Available data START

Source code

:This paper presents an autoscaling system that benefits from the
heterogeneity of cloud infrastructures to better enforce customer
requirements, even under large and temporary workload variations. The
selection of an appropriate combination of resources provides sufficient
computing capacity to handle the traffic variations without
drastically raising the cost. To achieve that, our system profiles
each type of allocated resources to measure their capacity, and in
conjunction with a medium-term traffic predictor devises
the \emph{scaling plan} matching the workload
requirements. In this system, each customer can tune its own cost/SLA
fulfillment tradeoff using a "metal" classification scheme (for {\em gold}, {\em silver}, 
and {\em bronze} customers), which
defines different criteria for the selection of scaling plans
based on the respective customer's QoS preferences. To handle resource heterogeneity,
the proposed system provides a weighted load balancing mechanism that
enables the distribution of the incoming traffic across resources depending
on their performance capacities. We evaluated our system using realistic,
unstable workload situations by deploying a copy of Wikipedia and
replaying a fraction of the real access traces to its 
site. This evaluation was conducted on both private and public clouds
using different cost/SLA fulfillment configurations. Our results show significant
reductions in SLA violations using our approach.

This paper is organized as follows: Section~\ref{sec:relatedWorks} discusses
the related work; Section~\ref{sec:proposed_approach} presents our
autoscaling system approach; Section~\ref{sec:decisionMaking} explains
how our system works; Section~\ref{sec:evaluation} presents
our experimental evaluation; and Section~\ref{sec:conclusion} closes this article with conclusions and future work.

Available data END

* Exercise description *
Your task is to quote the lines above, beginning with the first and ending with the one that holds "requirements. In this".

* Task result *
Source code

:This paper presents an autoscaling system that benefits from the
heterogeneity of cloud infrastructures to better enforce customer
requirements, even under large and temporary workload variations. The
selection of an appropriate combination of resources provides sufficient
computing capacity to handle the traffic variations without
drastically raising the cost. To achieve that, our system profiles
each type of allocated resources to measure their capacity, and in
conjunction with a medium-term traffic predictor devises
the \emph{scaling plan} matching the workload
requirements. In this system, each customer can tune its own cost/SLA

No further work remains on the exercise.